Although the Ninth Circuit Court of Appeals has yet to decide the case, the DOL’s decision to withdraw its amicus brief remains significant for a few reasons.
First, the withdrawal may indicate that, under President Biden, the DOL may be willing to return to an Obama-era interpretation of ERISA preemption that is less restrictive. Under Obama, the DOL in 2016 had issued a final rule that eliminated the federal barrier to states that seek to implement programs like CalSavers.
Second, the withdrawal may reflect Biden’s campaign promise to allow workers without a pension to have access to an automatic 401(k). That promise could be met by enabling state-run auto-IRA programs for private sector employees. To date, California, Illinois, and Oregon are running programs. Connecticut, Colorado, and Maryland will start programs this year. According to Georgetown University’s Retirement Initiative, another 20 states and cities have introduced legislation to create programs or establish a study group.

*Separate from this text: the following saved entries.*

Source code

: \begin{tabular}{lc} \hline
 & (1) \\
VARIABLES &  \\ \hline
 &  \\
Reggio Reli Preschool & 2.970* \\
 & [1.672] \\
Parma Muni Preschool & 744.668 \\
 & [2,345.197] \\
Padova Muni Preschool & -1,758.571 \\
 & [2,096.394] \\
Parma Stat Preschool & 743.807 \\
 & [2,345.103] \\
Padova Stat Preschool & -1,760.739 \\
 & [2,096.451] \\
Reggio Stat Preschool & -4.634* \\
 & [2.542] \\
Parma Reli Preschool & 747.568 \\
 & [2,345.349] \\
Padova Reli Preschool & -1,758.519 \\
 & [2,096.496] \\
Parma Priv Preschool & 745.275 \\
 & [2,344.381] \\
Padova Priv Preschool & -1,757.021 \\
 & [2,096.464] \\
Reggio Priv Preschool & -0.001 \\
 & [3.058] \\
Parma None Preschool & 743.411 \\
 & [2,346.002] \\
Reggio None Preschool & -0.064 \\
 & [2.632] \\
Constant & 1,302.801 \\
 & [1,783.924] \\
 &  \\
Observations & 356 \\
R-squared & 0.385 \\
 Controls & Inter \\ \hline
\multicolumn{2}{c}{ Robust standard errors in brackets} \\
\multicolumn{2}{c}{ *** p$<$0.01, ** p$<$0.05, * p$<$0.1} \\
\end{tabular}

Finally, the withdrawal is consistent with President Biden’s nomination of Julie Su for Deputy Secretary of Labor. Currently, Ms. Su serves as secretary of California’s Labor and Workforce Development Agency, where she worked on the CalSavers program. During her recent U.S. Senate confirmation, Ms. Su said she would focus not only on protecting workers but on helping people with retirement security.